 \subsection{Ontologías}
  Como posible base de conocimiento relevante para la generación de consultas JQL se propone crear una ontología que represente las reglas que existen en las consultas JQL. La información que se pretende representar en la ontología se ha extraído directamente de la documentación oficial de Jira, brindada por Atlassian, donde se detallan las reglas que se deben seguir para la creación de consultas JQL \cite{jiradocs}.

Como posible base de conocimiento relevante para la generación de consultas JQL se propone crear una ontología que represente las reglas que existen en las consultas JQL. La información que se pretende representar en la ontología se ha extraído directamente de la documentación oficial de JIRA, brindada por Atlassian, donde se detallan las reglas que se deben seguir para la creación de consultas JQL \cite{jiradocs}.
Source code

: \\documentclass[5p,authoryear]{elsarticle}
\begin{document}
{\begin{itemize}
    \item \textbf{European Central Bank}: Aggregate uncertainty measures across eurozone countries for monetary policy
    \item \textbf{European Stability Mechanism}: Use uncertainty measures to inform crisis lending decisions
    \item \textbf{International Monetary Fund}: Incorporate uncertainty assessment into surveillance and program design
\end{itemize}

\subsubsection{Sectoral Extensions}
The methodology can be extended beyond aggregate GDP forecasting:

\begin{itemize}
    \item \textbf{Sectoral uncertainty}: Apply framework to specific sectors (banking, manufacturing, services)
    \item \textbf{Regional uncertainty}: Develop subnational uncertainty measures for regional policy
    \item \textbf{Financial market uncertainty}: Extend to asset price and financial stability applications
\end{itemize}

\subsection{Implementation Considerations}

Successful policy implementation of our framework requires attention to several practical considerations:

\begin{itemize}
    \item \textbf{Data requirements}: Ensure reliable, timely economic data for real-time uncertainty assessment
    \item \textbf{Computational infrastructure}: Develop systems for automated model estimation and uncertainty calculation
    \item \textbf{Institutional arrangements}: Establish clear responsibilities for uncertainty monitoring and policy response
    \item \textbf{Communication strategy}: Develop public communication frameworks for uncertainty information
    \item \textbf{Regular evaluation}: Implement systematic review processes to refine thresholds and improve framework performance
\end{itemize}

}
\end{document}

○ ○ ○ ○

What you will do. Go through the records line by line, and copy each line that holds the string "begin".

Answer to this exercise.
\begin{document}
{\begin{itemize}
\begin{itemize}
\begin{itemize}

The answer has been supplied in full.